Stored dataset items
▬▬▬▬▬▬

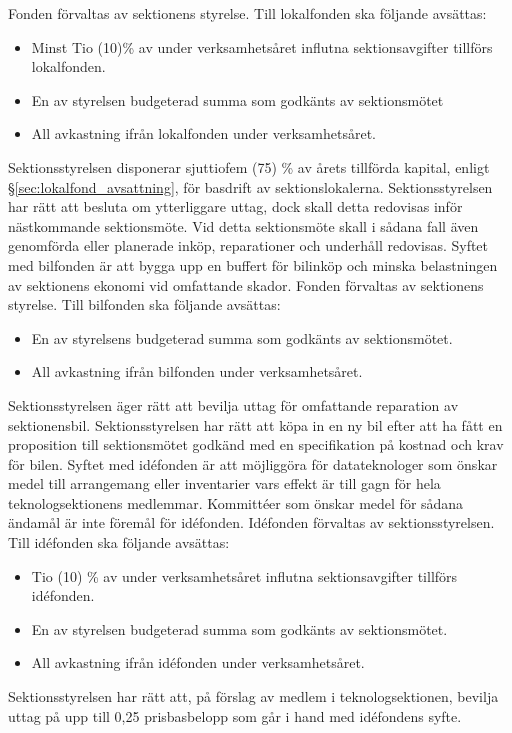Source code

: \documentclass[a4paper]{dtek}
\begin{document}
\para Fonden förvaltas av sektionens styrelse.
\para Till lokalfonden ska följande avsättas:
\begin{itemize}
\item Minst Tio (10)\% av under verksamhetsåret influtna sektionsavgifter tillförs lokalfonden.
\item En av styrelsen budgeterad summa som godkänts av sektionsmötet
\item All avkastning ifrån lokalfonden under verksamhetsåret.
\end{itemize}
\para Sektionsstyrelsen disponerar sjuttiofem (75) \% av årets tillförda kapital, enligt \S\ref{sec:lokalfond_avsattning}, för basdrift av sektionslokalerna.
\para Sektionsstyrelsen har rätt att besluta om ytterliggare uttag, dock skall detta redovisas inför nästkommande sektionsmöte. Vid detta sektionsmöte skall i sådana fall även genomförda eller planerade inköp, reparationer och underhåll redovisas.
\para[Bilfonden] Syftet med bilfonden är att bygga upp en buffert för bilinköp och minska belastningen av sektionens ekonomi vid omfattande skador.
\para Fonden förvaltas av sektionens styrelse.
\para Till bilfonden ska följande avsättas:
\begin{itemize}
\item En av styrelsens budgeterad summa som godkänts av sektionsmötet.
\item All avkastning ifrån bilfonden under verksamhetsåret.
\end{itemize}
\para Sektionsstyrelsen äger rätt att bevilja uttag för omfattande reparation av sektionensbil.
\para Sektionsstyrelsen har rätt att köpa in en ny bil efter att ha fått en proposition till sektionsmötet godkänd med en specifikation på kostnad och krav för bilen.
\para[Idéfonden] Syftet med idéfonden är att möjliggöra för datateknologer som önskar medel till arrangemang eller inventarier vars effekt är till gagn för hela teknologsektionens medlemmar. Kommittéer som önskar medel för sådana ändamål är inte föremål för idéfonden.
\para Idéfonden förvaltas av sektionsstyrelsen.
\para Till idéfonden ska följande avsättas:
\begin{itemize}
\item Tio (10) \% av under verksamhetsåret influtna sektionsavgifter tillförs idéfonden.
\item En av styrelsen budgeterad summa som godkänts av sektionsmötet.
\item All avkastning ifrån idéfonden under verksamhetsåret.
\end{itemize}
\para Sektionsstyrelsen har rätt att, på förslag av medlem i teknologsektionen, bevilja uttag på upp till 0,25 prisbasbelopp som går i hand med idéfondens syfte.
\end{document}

▬▬▬▬▬▬

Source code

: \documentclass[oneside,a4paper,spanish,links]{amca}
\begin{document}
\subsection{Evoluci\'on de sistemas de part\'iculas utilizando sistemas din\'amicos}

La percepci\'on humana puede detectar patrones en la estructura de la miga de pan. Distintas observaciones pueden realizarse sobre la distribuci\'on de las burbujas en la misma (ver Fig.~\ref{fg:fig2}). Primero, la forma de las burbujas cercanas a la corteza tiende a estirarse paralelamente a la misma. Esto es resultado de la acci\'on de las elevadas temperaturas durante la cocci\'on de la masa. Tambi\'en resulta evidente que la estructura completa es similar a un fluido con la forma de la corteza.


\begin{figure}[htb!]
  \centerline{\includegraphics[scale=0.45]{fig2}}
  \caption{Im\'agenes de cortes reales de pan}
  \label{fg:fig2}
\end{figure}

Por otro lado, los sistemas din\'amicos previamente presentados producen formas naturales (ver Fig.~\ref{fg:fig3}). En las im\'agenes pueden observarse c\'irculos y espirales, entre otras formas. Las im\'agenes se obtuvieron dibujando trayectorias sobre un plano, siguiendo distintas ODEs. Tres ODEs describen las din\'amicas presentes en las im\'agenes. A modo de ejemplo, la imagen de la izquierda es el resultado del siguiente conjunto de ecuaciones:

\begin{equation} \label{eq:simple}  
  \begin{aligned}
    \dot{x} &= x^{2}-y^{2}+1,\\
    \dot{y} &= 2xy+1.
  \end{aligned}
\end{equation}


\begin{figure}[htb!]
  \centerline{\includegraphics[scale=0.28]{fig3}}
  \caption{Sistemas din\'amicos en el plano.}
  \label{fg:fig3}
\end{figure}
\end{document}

▬▬▬▬▬▬

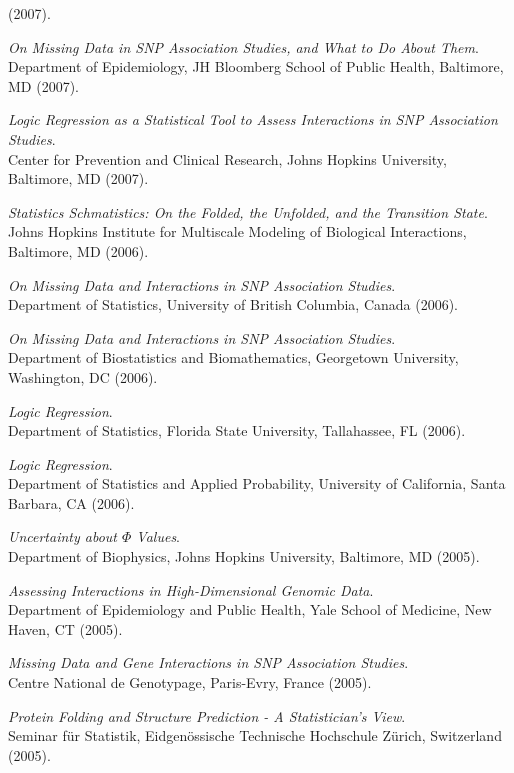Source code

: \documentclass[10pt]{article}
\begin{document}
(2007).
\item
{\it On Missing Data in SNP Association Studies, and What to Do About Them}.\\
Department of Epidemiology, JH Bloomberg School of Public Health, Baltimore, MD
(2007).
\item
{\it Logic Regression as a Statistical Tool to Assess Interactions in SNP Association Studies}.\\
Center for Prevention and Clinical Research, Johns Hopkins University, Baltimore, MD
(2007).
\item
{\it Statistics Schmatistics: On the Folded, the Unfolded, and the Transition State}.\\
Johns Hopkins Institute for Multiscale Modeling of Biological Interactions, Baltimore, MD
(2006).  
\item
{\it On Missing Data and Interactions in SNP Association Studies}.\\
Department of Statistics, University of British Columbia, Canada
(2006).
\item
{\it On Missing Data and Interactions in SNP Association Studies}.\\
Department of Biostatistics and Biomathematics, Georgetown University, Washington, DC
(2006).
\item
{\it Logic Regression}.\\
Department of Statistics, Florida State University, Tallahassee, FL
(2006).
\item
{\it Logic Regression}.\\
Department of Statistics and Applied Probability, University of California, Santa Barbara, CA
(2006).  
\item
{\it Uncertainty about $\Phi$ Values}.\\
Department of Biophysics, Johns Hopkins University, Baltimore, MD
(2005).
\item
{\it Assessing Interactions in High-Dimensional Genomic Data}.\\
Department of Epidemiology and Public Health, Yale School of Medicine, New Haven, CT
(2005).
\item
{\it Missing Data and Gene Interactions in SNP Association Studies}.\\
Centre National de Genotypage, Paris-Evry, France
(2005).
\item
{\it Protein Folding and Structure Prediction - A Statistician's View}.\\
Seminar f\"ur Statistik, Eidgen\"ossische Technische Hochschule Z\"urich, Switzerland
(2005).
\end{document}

▬▬▬▬▬▬

-- What this task involves --
Among the records above, a stretch begins at the line containing "sektionsavgifter tillförs lokalfonden." and ends at the line containing "basdrift av sektionslokalerna.". Restate that stretch word for word, and nothing else.

-- Answer to this problem --
\item Minst Tio (10)\% av under verksamhetsåret influtna sektionsavgifter tillförs lokalfonden.
\item En av styrelsen budgeterad summa som godkänts av sektionsmötet
\item All avkastning ifrån lokalfonden under verksamhetsåret.
\end{itemize}
\para Sektionsstyrelsen disponerar sjuttiofem (75) \% av årets tillförda kapital, enligt \S\ref{sec:lokalfond_avsattning}, för basdrift av sektionslokalerna.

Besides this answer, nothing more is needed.